MANY EFFECTS IN NATURE PROCEED FROM THE SAME CAUSE.

Universal nature is an endless chain of causes and effects; and as all parts of the universe bear a relation to each other, every motion and every event depends upon a preceding cause, and itself becomes the cause of effects which follow its action. The whole constitution of the world is well calculated to convince us that it is not chance, but a divine Wisdom surpassing all conception, which first erected this wonderful edifice, impressed motion upon its different parts, and determined the great chain of events to depend upon and succeed each other with order and regularity. It is not difficult to acquire this degree of knowledge; for though our acquaintance with nature is very limited, we yet are able to perceive that many important effects depend upon causes evident to human intelligence. As a proof of this we may instance many natural phenomena.

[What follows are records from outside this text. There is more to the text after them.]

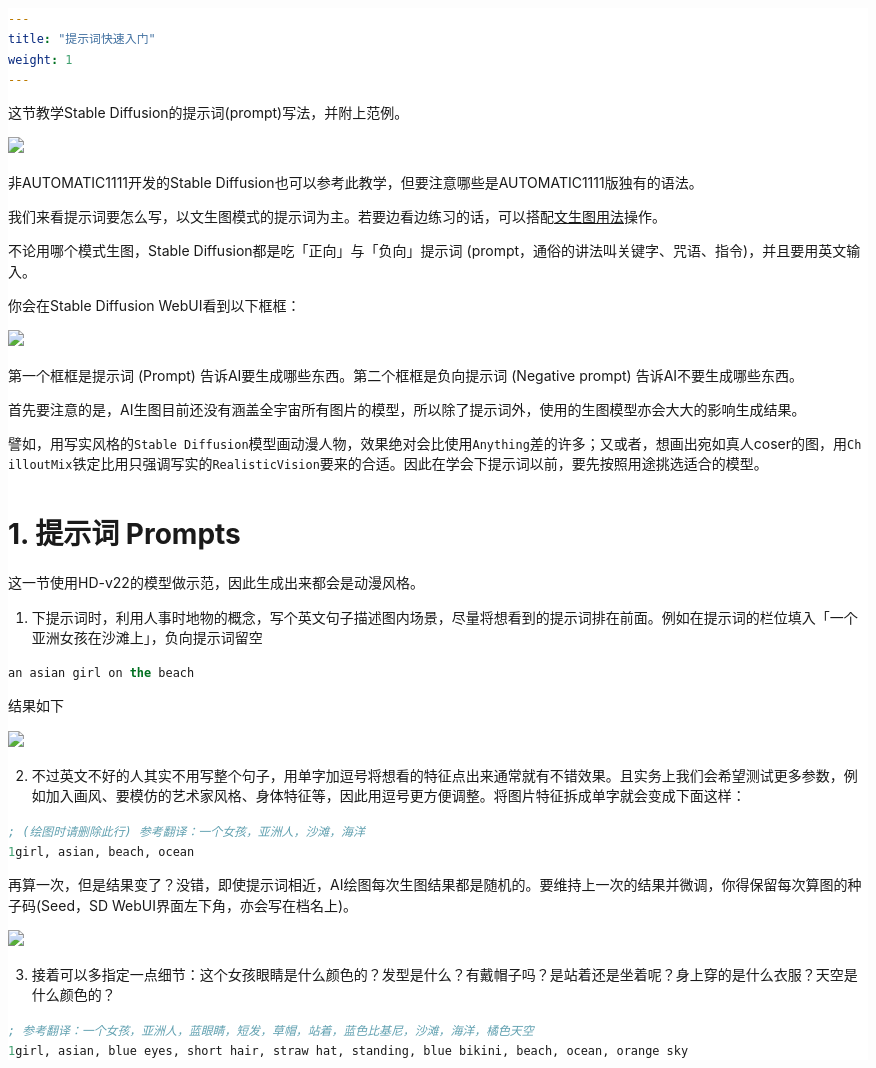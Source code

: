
 ```yaml
---
title: "提示词快速入门"
weight: 1
---
```


这节教学Stable Diffusion的提示词(prompt)写法，并附上范例。

![](../../../images/general-prompt-guide-1.webp)

非AUTOMATIC1111开发的Stable Diffusion也可以参考此教学，但要注意哪些是AUTOMATIC1111版独有的语法。

我们来看提示词要怎么写，以文生图模式的提示词为主。若要边看边练习的话，可以搭配[文生图用法](../features/text-to-image)操作。

不论用哪个模式生图，Stable Diffusion都是吃「正向」与「负向」提示词 (prompt，通俗的讲法叫关键字、咒语、指令)，并且要用英文输入。

你会在Stable Diffusion WebUI看到以下框框：

![](../../../images/general-prompt-guide-2.webp)

第一个框框是提示词 (Prompt) 告诉AI要生成哪些东西。第二个框框是负向提示词 (Negative prompt) 告诉AI不要生成哪些东西。

首先要注意的是，AI生图目前还没有涵盖全宇宙所有图片的模型，所以除了提示词外，使用的生图模型亦会大大的影响生成结果。

譬如，用写实风格的`Stable Diffusion`模型画动漫人物，效果绝对会比使用`Anything`差的许多；又或者，想画出宛如真人coser的图，用`ChilloutMix`铁定比用只强调写实的`RealisticVision`要来的合适。因此在学会下提示词以前，要先按照用途挑选适合的模型。


# 1. 提示词 Prompts

这一节使用HD-v22的模型做示范，因此生成出来都会是动漫风格。

1. 下提示词时，利用人事时地物的概念，写个英文句子描述图内场景，尽量将想看到的提示词排在前面。例如在提示词的栏位填入「一个亚洲女孩在沙滩上」，负向提示词留空
```lisp
an asian girl on the beach
```

结果如下

![](../../../images/example1.png)

2. 不过英文不好的人其实不用写整个句子，用单字加逗号将想看的特征点出来通常就有不错效果。且实务上我们会希望测试更多参数，例如加入画风、要模仿的艺术家风格、身体特征等，因此用逗号更方便调整。将图片特征拆成单字就会变成下面这样：
```lisp
; (绘图时请删除此行) 参考翻译：一个女孩，亚洲人，沙滩，海洋
1girl, asian, beach, ocean
```

再算一次，但是结果变了？没错，即使提示词相近，AI绘图每次生图结果都是随机的。要维持上一次的结果并微调，你得保留每次算图的种子码(Seed，SD WebUI界面左下角，亦会写在档名上)。

![](../../../images/example2.png)

3. 接着可以多指定一点细节：这个女孩眼睛是什么颜色的？发型是什么？有戴帽子吗？是站着还是坐着呢？身上穿的是什么衣服？天空是什么颜色的？
```lisp
; 参考翻译：一个女孩，亚洲人，蓝眼睛，短发，草帽，站着，蓝色比基尼，沙滩，海洋，橘色天空
1girl, asian, blue eyes, short hair, straw hat, standing, blue bikini, beach, ocean, orange sky
```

What a variety of effects are produced by the heat of the sun! It not only contributes to the life of an innumerable multitude of animals, but also to the vegetation of plants; to the ripening of seeds and fruits; the fluidity of water; the elevation of vapours; and to the formation of clouds, without which we should have neither rain nor dew.

The air also is so constituted as to answer various ends. By means of this element, animals are preserved alive, and all the vital functions performed with vigour. It is by means of the air that the fire burns, and combustion is supported; that sound is conveyed in undulations to the ear; that winged creatures fly from place to place; and that man traverses the vast extent of the ocean. It is the air which supports the clouds, till, becoming too heavy, they fall in rain; it is that which prolongs our day by means of the twilight; and without air the gifts of speech and of hearing would be useless. All these, and many other advantages, depend upon the air in which we live and breathe. Is not then this wonderful element, which surrounds our globe, and is too subtile for our eyes to behold, and yet so strong that nothing can resist its force, a most evident proof of the wisdom of God?

The power of gravitation existing in all bodies, preserves the mountains in their places, restrains the ocean within his depths, and keeps the earth within her prescribed orbit; supports every created being in its proper place in nature; and prescribes to the stars of heaven the course they are to observe.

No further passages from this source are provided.